Material supplied:
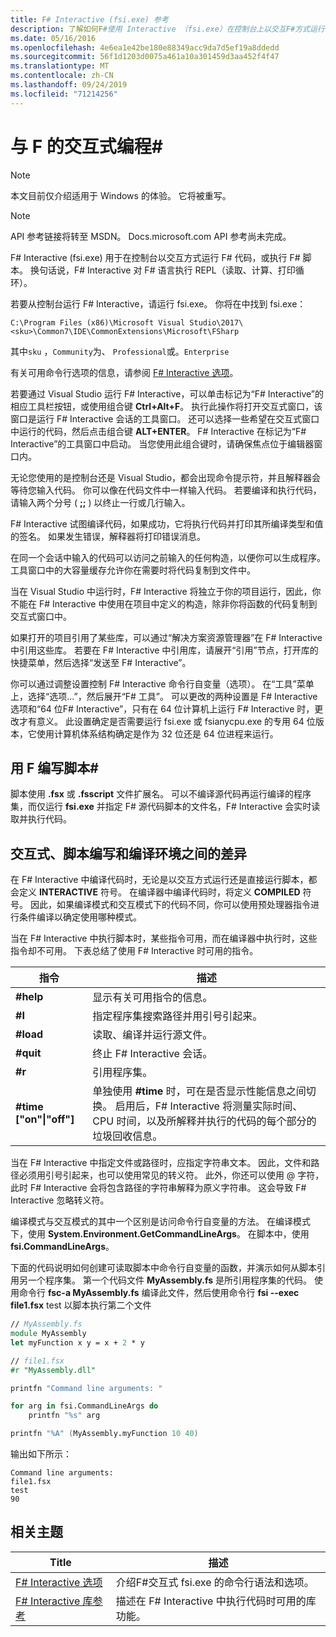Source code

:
 ```yaml
---
title: F# Interactive (fsi.exe) 参考
description: 了解如何F#使用 Interactive （fsi.exe）在控制台上以交互F#方式运行代码或执行F#脚本。
ms.date: 05/16/2016
ms.openlocfilehash: 4e6ea1e42be180e88349acc9da7d5ef19a8ddedd
ms.sourcegitcommit: 56f1d1203d0075a461a10a301459d3aa452f4f47
ms.translationtype: MT
ms.contentlocale: zh-CN
ms.lasthandoff: 09/24/2019
ms.locfileid: "71214256"
---
```

# <a name="interactive-programming-with-f"></a>与 F 的交互式编程\#

> [!NOTE]
> 本文目前仅介绍适用于 Windows 的体验。  它将被重写。

> [!NOTE]
> API 参考链接将转至 MSDN。  Docs.microsoft.com API 参考尚未完成。

F# Interactive (fsi.exe) 用于在控制台以交互方式运行 F# 代码，或执行 F# 脚本。 换句话说，F# Interactive 对 F# 语言执行 REPL（读取、计算、打印循环）。

若要从控制台运行 F# Interactive，请运行 fsi.exe。  你将在中找到 fsi.exe：

```console
C:\Program Files (x86)\Microsoft Visual Studio\2017\<sku>\Common7\IDE\CommonExtensions\Microsoft\FSharp
```

其中`sku` ，`Community`为、 `Professional`或。`Enterprise`

有关可用命令行选项的信息，请参阅 [F# Interactive 选项](../../language-reference/fsharp-interactive-options.md)。

若要通过 Visual Studio 运行 F# Interactive，可以单击标记为“F# Interactive”的相应工具栏按钮，或使用组合键 **Ctrl+Alt+F**。 执行此操作将打开交互式窗口，该窗口是运行 F# Interactive 会话的工具窗口。 还可以选择一些希望在交互式窗口中运行的代码，然后点击组合键 **ALT+ENTER**。 F# Interactive 在标记为“F# Interactive”的工具窗口中启动。 当您使用此组合键时，请确保焦点位于编辑器窗口内。

无论您使用的是控制台还是 Visual Studio，都会出现命令提示符，并且解释器会等待您输入代码。 你可以像在代码文件中一样输入代码。 若要编译和执行代码，请输入两个分号 ( **;;** ) 以终止一行或几行输入。

F# Interactive 试图编译代码，如果成功，它将执行代码并打印其所编译类型和值的签名。 如果发生错误，解释器将打印错误消息。

在同一个会话中输入的代码可以访问之前输入的任何构造，以便你可以生成程序。 工具窗口中的大容量缓存允许你在需要时将代码复制到文件中。

当在 Visual Studio 中运行时，F# Interactive 将独立于你的项目运行，因此，你不能在 F# Interactive 中使用在项目中定义的构造，除非你将函数的代码复制到交互式窗口中。

如果打开的项目引用了某些库，可以通过“解决方案资源管理器”在 F# Interactive 中引用这些库。 若要在 F# Interactive 中引用库，请展开“引用”节点，打开库的快捷菜单，然后选择“发送至 F# Interactive”。

你可以通过调整设置控制 F# Interactive 命令行自变量（选项）。 在“工具”菜单上，选择“选项...”，然后展开“F# 工具”。 可以更改的两种设置是 F# Interactive 选项和“64 位F# Interactive”，只有在 64 位计算机上运行 F# Interactive 时，更改才有意义。 此设置确定是否需要运行 fsi.exe 或 fsianycpu.exe 的专用 64 位版本，它使用计算机体系结构确定是作为 32 位还是 64 位进程来运行。

## <a name="scripting-with-f"></a>用 F 编写脚本\#
脚本使用 **.fsx** 或 **.fsscript** 文件扩展名。 可以不编译源代码再运行编译的程序集，而仅运行 **fsi.exe** 并指定 F# 源代码脚本的文件名，F# Interactive 会实时读取并执行代码。

## <a name="differences-between-the-interactive-scripting-and-compiled-environments"></a>交互式、脚本编写和编译环境之间的差异
在 F# Interactive 中编译代码时，无论是以交互方式运行还是直接运行脚本，都会定义 **INTERACTIVE** 符号。 在编译器中编译代码时，将定义 **COMPILED** 符号。 因此，如果编译模式和交互模式下的代码不同，你可以使用预处理器指令进行条件编译以确定使用哪种模式。

当在 F# Interactive 中执行脚本时，某些指令可用，而在编译器中执行时，这些指令却不可用。 下表总结了使用 F# Interactive 时可用的指令。

|指令|描述|
|---------|-----------|
|**#help**|显示有关可用指令的信息。|
|**#I**|指定程序集搜索路径并用引号引起来。|
|**#load**|读取、编译并运行源文件。|
|**#quit**|终止 F# Interactive 会话。|
|**#r**|引用程序集。|
|**#time ["on"&#124;"off"]**|单独使用 **#time** 时，可在是否显示性能信息之间切换。 启用后，F# Interactive 将测量实际时间、CPU 时间，以及所解释并执行的代码的每个部分的垃圾回收信息。|

当在 F# Interactive 中指定文件或路径时，应指定字符串文本。 因此，文件和路径必须用引号引起来，也可以使用常见的转义符。 此外，你还可以使用 @ 字符，此时 F# Interactive 会将包含路径的字符串解释为原义字符串。 这会导致 F# Interactive 忽略转义符。

编译模式与交互模式的其中一个区别是访问命令行自变量的方法。 在编译模式下，使用 **System.Environment.GetCommandLineArgs**。 在脚本中，使用 **fsi.CommandLineArgs**。

下面的代码说明如何创建可读取脚本中命令行自变量的函数，并演示如何从脚本引用另一个程序集。 第一个代码文件 **MyAssembly.fs** 是所引用程序集的代码。 使用命令行 **fsc-a MyAssembly.fs** 编译此文件，然后使用命令行 **fsi --exec file1.fsx** test 以脚本执行第二个文件

```fsharp
// MyAssembly.fs
module MyAssembly
let myFunction x y = x + 2 * y
```

```fsharp
// file1.fsx
#r "MyAssembly.dll"

printfn "Command line arguments: "

for arg in fsi.CommandLineArgs do
    printfn "%s" arg

printfn "%A" (MyAssembly.myFunction 10 40)
```

输出如下所示：

```console
Command line arguments: 
file1.fsx
test
90
```

## <a name="related-topics"></a>相关主题

|Title|描述|
|-----|-----------|
|[F# Interactive 选项](../../language-reference/fsharp-interactive-options.md)|介绍F#交互式 fsi.exe 的命令行语法和选项。|
|[F# Interactive 库参考](https://msdn.microsoft.com/visualfsharpdocs/conceptual/fsharp-interactive-library-reference)|描述在 F# Interactive 中执行代码时可用的库功能。|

Task goal: Exactly and only the lines from the top of the records down to the line containing "Docs.microsoft.com API 参考尚未完成。" should be transcribed, please, without the pictures.

Task solution:
Source code

:
 ```yaml
---
title: F# Interactive (fsi.exe) 参考
description: 了解如何F#使用 Interactive （fsi.exe）在控制台上以交互F#方式运行代码或执行F#脚本。
ms.date: 05/16/2016
ms.openlocfilehash: 4e6ea1e42be180e88349acc9da7d5ef19a8ddedd
ms.sourcegitcommit: 56f1d1203d0075a461a10a301459d3aa452f4f47
ms.translationtype: MT
ms.contentlocale: zh-CN
ms.lasthandoff: 09/24/2019
ms.locfileid: "71214256"
---
```

# <a name="interactive-programming-with-f"></a>与 F 的交互式编程\#

> [!NOTE]
> 本文目前仅介绍适用于 Windows 的体验。  它将被重写。

> [!NOTE]
> API 参考链接将转至 MSDN。  Docs.microsoft.com API 参考尚未完成。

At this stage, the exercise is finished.